Peran KA Joglosemarkerto dan Konektivitas Bandara
Layanan antarkota dalam kawasan aglomerasi menunjukkan kinerja positif melalui KA Joglosemarkerto. Pada Januari 2026, kereta api kelas eksekutif dan ekonomi New Generation ini melayani 110.409 pelanggan, meningkat signifikan dibandingkan 97.929 pelanggan pada Januari 2025. Rute lingkar Yogyakarta–Solo–Semarang–Purwokerto menjadikan layanan ini banyak dimanfaatkan untuk perjalanan keluarga, aktivitas wisata, maupun mobilitas antarwilayah.
Konektivitas menuju bandara juga diperkuat melalui KA BIAS (Kereta Api Bandara Adi Soemarmo). Sepanjang Januari 2026, layanan ini melayani 74.102 pelanggan, naik dari 63.730 pelanggan pada Januari 2025. KA BIAS memudahkan perjalanan dari pusat Kota Solo hingga wilayah Caruban dan Madiun, sekaligus mendukung kelancaran perjalanan udara.
Di wilayah barat Jawa Tengah dan DIY, Kereta Api Bandara Yogyakarta International Airport (YIA) mencatat kinerja stabil. Pada Januari 2026, layanan ini melayani 239.331 pelanggan, meningkat dari 229.716 pelanggan pada Januari 2025. Kehadiran layanan reguler dan Xpress memberikan fleksibilitas perjalanan bagi wisatawan maupun masyarakat yang bepergian untuk keperluan keluarga dan pekerjaan.
KRL dan Kereta Lokal Dukung Mobilitas Harian Masyarakat
Mobilitas harian di kawasan perkotaan tetap ditopang oleh KRL Area VI Yogyakarta (Commuter Line Yogyakarta–Palur). Sepanjang Januari 2026, layanan ini melayani 758.375 pelanggan, meningkat dari 712.152 pelanggan pada Januari 2025. Dengan frekuensi 27 hingga 31 perjalanan per hari dan melayani 11 stasiun utama, KRL Area VI menjadi penghubung penting wilayah Yogyakarta, Klaten, hingga Solo Raya.
Layanan kereta lokal turut melengkapi pergerakan masyarakat di Jawa Tengah. KA Prameks melayani 94.567 pelanggan pada Januari 2026, meningkat dari 86.973 pelanggan pada Januari 2025. Layanan ini beroperasi pada rute Yogyakarta–Kutoarjo dengan tarif yang terjangkau, menjadikannya pilihan populer bagi komuter.

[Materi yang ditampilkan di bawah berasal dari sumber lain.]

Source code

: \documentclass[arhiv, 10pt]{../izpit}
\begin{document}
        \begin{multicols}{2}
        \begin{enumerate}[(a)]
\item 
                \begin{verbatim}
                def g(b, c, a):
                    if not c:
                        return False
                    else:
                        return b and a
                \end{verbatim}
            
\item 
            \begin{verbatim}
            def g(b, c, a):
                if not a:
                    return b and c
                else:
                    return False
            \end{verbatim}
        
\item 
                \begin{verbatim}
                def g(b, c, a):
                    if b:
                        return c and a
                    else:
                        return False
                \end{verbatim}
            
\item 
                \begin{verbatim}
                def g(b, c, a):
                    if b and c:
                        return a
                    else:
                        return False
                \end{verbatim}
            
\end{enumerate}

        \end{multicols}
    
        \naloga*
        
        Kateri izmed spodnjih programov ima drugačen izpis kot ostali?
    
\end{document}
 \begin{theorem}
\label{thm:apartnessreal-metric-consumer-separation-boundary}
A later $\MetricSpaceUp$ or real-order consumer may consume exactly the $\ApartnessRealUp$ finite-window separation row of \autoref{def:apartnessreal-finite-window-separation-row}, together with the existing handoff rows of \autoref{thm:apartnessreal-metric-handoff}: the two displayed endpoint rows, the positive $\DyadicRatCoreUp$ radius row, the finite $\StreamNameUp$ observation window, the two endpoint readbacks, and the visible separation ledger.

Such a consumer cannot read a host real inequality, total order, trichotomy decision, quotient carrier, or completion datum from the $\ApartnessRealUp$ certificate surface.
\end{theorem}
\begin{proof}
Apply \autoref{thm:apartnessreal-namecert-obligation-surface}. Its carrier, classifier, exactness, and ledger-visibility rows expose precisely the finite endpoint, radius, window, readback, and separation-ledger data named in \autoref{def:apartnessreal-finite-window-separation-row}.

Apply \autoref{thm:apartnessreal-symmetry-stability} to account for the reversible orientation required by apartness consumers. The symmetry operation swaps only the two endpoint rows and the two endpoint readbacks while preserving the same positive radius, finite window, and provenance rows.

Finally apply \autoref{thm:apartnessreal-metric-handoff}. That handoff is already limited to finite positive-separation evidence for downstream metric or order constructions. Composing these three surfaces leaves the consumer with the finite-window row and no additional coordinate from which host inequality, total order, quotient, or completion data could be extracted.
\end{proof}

Sementara itu, KA Batara Kresna relasi Purwosari–Wonogiri (PP) juga menunjukkan peningkatan. Layanan ini melayani 16.294 pelanggan, naik dari 12.497 pelanggan pada periode yang sama tahun sebelumnya. Peningkatan ini seiring dengan penambahan frekuensi perjalanan yang disediakan.
Anne Purba menambahkan bahwa meningkatnya penggunaan kereta api di Jawa Tengah mencerminkan peran angkutan berbasis rel yang semakin vital. Kereta api mendukung mobilitas kawasan aglomerasi yang semakin dinamis. Layanan kereta api menghadirkan perjalanan yang lebih tertata, nyaman, dan mudah diakses. Dengan layanan yang saling terhubung, kereta api menjadi solusi mobilitas yang relevan untuk berbagai kebutuhan perjalanan masyarakat.